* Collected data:
◆ ◆ ◆ ◆ ◆ ◆ ◆
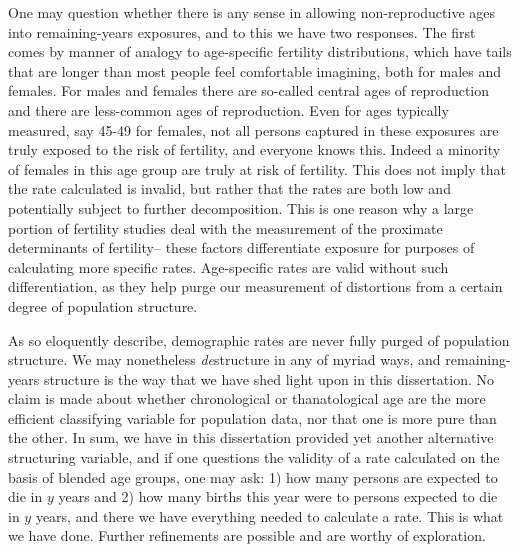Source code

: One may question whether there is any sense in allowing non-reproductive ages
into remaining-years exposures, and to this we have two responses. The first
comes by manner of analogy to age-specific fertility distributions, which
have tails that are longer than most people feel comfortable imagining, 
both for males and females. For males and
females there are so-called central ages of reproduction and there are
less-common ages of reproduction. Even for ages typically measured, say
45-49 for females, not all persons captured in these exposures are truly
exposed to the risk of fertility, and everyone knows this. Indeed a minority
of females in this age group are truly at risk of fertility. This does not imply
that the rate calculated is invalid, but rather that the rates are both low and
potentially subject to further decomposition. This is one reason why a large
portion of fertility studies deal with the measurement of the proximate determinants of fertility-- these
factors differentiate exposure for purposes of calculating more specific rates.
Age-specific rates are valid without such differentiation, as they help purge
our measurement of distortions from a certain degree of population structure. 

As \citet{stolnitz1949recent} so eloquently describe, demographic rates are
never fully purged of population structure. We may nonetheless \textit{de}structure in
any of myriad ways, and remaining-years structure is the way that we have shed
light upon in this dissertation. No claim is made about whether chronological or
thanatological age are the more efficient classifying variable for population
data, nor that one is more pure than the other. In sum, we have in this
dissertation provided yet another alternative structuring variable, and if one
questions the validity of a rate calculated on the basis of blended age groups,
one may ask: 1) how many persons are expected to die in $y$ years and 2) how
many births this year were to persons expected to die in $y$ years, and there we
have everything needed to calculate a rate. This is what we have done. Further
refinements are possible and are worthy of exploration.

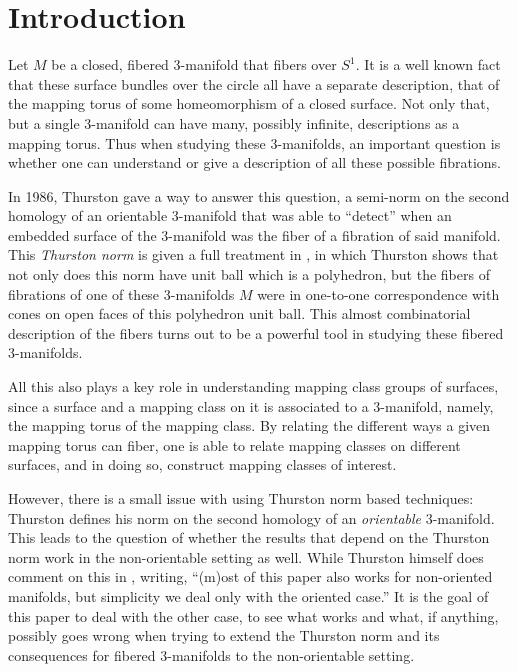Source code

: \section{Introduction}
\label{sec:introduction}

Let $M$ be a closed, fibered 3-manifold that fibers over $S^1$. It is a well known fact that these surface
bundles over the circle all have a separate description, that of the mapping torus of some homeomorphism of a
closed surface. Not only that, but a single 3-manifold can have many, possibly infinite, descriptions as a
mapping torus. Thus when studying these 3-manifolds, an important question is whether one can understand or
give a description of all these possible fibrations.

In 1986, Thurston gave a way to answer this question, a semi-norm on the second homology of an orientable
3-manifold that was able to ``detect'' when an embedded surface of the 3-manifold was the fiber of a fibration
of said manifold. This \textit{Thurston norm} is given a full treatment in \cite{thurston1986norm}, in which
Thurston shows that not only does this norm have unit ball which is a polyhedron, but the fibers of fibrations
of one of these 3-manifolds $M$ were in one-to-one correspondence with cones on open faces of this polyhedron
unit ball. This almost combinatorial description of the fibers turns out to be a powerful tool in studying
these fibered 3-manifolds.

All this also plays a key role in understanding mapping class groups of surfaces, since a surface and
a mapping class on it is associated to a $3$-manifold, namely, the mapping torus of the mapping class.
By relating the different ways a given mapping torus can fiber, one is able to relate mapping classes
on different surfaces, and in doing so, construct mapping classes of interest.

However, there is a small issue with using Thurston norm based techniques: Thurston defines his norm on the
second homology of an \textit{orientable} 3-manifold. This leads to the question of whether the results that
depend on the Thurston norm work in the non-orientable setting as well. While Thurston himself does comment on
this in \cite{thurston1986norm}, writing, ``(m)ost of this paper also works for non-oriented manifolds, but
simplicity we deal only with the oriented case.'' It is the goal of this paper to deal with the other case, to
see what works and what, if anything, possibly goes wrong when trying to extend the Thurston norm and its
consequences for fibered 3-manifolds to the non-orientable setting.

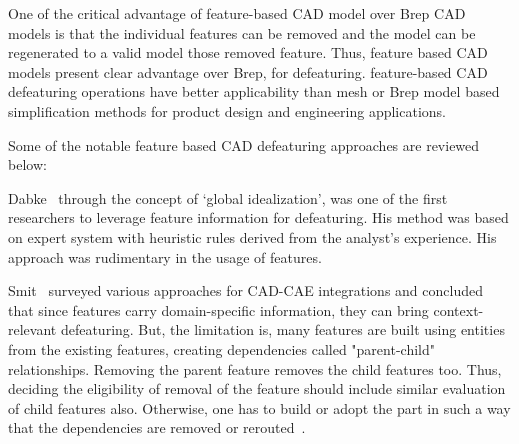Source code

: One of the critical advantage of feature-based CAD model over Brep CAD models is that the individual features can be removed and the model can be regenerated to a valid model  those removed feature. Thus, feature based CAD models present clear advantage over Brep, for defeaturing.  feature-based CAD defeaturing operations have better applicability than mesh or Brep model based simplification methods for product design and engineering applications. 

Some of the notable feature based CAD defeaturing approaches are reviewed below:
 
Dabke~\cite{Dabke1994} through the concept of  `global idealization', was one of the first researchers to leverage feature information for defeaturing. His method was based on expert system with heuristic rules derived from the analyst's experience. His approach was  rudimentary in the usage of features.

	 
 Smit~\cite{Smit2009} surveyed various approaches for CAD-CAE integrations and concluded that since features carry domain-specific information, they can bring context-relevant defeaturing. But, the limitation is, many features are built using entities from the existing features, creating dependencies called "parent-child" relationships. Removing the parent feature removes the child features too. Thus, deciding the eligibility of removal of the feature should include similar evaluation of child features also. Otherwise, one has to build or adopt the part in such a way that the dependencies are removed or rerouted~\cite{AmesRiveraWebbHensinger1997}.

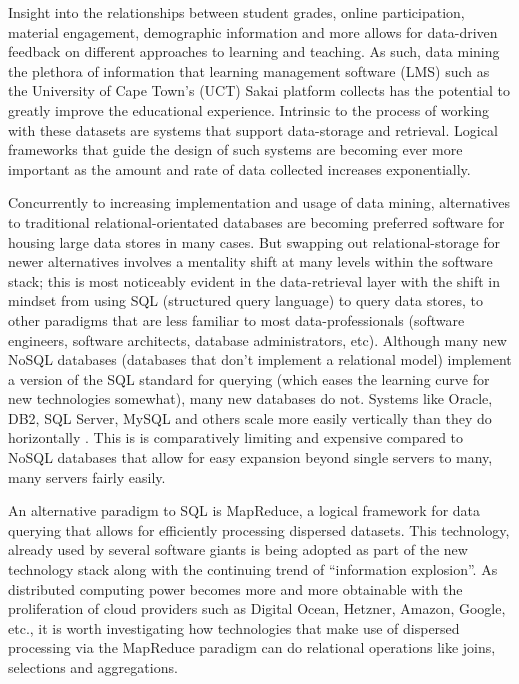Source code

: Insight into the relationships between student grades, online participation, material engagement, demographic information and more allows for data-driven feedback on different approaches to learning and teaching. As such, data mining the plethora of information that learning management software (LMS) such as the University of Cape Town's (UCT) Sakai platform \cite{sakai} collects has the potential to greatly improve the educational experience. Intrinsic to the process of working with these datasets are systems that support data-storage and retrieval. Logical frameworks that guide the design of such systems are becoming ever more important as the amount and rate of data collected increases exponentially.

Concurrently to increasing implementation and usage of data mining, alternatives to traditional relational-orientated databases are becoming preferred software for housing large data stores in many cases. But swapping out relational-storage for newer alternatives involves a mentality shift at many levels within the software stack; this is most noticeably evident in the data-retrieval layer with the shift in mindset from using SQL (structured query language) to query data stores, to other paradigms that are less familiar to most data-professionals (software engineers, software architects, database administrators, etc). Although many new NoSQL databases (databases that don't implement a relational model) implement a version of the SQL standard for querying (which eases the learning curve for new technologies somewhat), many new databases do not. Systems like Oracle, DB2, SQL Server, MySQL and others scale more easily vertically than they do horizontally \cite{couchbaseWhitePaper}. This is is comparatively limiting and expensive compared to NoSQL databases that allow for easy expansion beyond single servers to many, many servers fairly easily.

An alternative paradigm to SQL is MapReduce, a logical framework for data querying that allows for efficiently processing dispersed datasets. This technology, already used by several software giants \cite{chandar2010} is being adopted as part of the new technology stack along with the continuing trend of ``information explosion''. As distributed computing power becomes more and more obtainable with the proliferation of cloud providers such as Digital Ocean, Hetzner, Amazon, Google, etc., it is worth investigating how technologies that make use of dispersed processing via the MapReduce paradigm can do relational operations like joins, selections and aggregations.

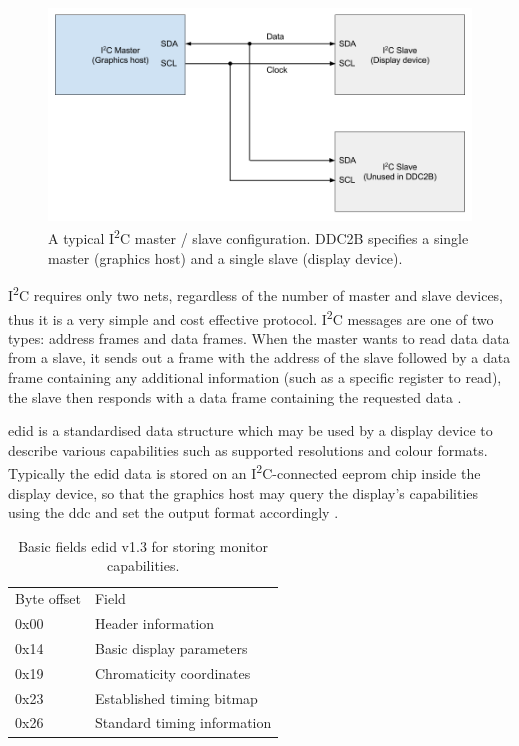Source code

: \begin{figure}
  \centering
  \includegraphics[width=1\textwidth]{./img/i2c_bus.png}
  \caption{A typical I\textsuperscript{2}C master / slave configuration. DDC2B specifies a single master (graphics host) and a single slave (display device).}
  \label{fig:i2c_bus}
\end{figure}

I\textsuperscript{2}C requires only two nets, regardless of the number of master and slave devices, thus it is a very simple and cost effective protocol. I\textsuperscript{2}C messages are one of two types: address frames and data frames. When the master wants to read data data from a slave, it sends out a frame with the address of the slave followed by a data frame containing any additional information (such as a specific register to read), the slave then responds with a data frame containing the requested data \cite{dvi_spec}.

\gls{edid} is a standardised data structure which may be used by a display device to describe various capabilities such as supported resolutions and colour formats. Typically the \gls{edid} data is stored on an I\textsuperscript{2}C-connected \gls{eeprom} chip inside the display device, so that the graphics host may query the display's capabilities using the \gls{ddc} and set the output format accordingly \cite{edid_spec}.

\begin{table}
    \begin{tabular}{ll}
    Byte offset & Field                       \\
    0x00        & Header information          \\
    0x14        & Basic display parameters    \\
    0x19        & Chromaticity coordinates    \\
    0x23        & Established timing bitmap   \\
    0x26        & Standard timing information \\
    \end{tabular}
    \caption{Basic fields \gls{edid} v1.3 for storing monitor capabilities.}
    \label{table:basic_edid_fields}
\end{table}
◆ ◆ ◆ ◆ ◆ ◆ ◆
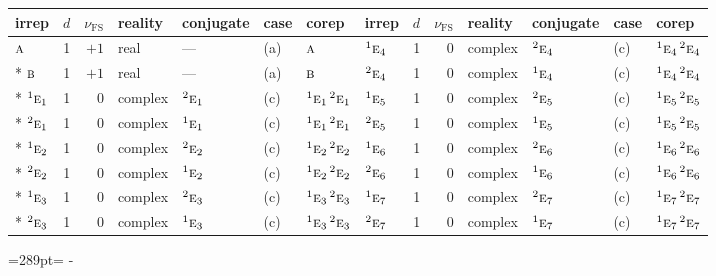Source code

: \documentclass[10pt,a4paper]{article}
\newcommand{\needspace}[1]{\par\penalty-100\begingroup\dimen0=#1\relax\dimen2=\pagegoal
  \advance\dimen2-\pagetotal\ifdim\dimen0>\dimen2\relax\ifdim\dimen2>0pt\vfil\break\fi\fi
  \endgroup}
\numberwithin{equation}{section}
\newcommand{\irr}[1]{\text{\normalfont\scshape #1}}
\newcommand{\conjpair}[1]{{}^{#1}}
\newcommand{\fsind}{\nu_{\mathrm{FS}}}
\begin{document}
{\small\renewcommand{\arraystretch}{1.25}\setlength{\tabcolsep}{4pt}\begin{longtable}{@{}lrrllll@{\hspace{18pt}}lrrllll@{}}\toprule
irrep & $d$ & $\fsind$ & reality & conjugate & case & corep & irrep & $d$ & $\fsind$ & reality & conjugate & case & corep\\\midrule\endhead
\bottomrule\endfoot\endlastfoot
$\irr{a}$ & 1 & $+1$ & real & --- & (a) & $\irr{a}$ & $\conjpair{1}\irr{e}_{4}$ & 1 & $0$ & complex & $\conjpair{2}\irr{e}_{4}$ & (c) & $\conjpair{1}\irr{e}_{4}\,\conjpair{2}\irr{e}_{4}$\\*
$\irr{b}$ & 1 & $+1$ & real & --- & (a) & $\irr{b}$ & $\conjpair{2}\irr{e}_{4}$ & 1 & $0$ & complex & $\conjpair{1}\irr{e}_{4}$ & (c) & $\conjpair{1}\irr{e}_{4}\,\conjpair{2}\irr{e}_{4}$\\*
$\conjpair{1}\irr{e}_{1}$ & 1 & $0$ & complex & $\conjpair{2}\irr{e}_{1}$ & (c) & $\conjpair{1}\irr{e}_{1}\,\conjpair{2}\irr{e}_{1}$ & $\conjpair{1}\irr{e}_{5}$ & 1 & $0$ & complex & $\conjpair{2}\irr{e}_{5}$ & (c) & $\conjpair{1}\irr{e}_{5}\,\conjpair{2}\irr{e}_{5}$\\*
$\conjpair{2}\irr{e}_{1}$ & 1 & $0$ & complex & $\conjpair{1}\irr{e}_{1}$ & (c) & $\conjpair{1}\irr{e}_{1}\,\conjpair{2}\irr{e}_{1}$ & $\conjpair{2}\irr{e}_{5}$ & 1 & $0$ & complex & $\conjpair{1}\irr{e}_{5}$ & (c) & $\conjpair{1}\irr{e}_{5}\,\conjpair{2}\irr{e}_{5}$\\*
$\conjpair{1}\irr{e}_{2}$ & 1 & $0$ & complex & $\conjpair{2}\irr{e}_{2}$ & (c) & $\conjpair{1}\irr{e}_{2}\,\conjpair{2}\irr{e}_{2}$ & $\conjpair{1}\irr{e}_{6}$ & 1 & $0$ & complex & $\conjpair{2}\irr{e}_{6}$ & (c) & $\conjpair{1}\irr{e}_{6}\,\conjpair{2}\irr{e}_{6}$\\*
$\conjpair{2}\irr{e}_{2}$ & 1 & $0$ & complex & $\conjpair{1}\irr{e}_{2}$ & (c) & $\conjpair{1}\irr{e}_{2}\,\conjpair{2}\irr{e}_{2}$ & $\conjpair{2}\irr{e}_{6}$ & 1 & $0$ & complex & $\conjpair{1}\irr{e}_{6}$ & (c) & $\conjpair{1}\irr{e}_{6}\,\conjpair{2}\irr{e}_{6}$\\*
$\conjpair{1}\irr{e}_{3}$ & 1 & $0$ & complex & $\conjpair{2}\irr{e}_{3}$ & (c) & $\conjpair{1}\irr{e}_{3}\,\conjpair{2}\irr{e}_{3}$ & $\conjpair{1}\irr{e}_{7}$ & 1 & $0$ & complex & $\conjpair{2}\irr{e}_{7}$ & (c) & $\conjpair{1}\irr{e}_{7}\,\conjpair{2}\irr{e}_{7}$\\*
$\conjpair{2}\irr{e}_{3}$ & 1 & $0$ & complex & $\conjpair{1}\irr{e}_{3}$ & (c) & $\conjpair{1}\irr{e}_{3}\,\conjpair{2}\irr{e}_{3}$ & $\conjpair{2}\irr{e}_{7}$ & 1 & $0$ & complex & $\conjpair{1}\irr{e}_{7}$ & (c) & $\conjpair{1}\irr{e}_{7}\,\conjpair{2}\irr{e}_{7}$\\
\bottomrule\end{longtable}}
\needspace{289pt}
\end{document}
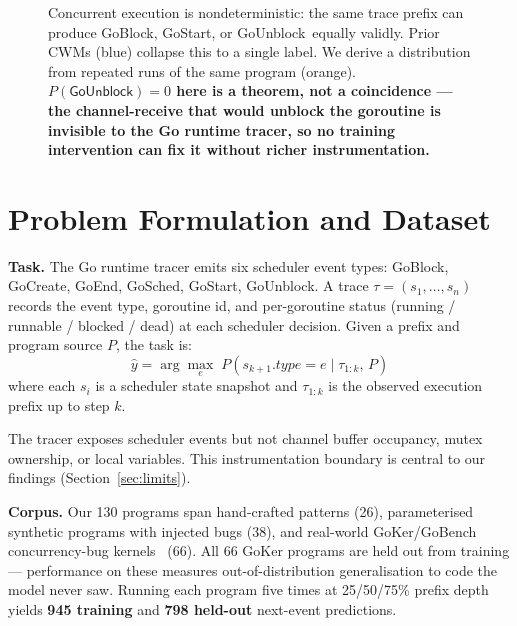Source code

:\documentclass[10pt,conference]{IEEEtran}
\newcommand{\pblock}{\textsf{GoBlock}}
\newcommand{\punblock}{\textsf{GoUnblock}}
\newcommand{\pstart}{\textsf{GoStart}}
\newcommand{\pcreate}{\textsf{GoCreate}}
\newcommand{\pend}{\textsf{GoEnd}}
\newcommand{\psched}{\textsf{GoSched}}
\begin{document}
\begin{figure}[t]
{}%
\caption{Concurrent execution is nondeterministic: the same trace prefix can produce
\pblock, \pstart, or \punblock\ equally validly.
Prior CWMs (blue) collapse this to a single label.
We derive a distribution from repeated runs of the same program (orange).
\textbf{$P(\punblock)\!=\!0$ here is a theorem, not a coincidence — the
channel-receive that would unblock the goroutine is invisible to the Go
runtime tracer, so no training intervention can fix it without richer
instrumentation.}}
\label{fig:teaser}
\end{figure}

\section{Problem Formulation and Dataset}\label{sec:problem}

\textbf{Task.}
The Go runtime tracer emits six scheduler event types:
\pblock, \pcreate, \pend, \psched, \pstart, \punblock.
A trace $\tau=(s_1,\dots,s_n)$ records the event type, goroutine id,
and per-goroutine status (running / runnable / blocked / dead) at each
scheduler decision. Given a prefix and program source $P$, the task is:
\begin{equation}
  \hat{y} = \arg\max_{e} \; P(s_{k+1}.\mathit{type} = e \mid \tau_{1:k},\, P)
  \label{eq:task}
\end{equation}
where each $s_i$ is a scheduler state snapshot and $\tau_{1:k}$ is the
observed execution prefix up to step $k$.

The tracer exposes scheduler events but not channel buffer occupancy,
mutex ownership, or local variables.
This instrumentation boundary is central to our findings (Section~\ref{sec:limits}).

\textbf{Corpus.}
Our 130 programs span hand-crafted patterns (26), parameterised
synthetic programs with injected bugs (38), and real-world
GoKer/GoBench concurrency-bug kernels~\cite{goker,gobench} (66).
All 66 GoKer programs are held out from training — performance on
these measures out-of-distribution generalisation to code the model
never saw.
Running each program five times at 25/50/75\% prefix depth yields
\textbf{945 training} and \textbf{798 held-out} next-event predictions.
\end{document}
◆ ◆ ◆ ◆ ◆ ◆ ◆
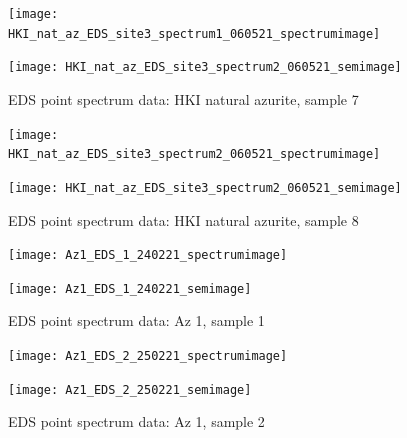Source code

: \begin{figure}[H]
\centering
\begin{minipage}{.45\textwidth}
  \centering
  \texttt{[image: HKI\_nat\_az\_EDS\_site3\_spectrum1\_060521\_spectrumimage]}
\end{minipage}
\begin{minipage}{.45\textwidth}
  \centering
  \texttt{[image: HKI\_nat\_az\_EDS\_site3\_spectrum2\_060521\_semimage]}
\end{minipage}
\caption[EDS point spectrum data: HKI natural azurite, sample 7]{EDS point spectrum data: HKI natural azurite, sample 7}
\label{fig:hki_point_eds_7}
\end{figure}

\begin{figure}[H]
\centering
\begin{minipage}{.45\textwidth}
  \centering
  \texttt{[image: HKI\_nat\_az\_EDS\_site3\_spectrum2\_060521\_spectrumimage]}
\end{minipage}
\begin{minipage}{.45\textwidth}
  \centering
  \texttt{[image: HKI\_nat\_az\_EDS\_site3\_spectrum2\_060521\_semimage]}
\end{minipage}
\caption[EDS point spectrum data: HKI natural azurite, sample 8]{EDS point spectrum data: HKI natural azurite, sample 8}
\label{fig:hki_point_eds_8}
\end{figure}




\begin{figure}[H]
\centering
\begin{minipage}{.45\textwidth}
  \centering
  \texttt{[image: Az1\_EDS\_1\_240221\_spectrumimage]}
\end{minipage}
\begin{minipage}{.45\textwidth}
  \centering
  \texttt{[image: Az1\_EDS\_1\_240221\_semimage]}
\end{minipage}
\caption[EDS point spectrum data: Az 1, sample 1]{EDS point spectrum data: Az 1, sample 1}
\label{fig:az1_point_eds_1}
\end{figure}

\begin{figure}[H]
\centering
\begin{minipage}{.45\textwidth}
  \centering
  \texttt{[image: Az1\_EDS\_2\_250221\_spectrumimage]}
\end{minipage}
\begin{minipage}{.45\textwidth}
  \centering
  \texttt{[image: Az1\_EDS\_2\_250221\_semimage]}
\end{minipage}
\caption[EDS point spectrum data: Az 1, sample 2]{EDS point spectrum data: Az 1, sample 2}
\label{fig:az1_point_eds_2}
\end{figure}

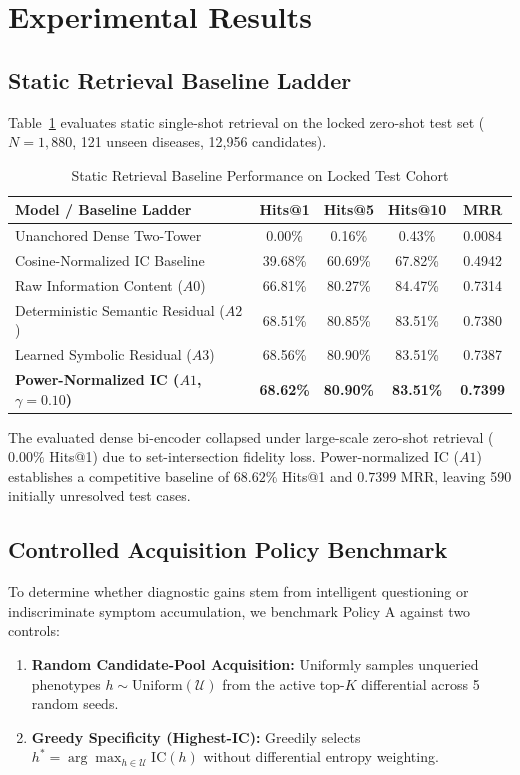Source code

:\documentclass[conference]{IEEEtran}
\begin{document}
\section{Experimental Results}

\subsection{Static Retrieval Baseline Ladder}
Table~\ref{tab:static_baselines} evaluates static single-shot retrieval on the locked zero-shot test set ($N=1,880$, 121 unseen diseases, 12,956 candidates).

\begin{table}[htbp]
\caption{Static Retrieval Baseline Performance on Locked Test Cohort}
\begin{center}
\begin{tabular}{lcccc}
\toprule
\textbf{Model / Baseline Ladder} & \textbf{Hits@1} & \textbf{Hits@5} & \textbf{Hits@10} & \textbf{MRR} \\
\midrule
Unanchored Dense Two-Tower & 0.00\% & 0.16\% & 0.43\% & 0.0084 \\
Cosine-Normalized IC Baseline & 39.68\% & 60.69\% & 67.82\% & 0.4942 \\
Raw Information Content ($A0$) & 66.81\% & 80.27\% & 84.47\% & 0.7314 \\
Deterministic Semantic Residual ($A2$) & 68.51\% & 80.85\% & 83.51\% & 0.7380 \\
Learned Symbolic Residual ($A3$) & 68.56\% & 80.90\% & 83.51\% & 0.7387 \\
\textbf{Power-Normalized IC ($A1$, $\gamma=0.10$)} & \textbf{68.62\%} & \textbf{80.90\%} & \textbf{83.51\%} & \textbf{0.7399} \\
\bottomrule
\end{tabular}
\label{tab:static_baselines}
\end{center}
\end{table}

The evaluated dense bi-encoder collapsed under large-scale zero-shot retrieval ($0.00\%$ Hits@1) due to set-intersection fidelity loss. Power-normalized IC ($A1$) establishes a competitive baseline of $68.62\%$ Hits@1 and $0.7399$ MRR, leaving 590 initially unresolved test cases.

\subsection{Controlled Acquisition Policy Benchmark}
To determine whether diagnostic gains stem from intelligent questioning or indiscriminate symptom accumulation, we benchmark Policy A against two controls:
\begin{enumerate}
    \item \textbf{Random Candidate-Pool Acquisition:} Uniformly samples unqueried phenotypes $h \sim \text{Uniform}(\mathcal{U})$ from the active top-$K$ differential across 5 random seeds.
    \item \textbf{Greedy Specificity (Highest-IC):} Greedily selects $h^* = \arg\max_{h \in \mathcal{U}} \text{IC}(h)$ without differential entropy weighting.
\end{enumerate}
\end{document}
◆ ◆ ◆ ◆ ◆ ◆ ◆
* TASK: Within the entries, find all lines holding "measurement" and copy each one.

* OUTPUT:
portion of fertility studies deal with the measurement of the proximate determinants of fertility-- these
our measurement of distortions from a certain degree of population structure. 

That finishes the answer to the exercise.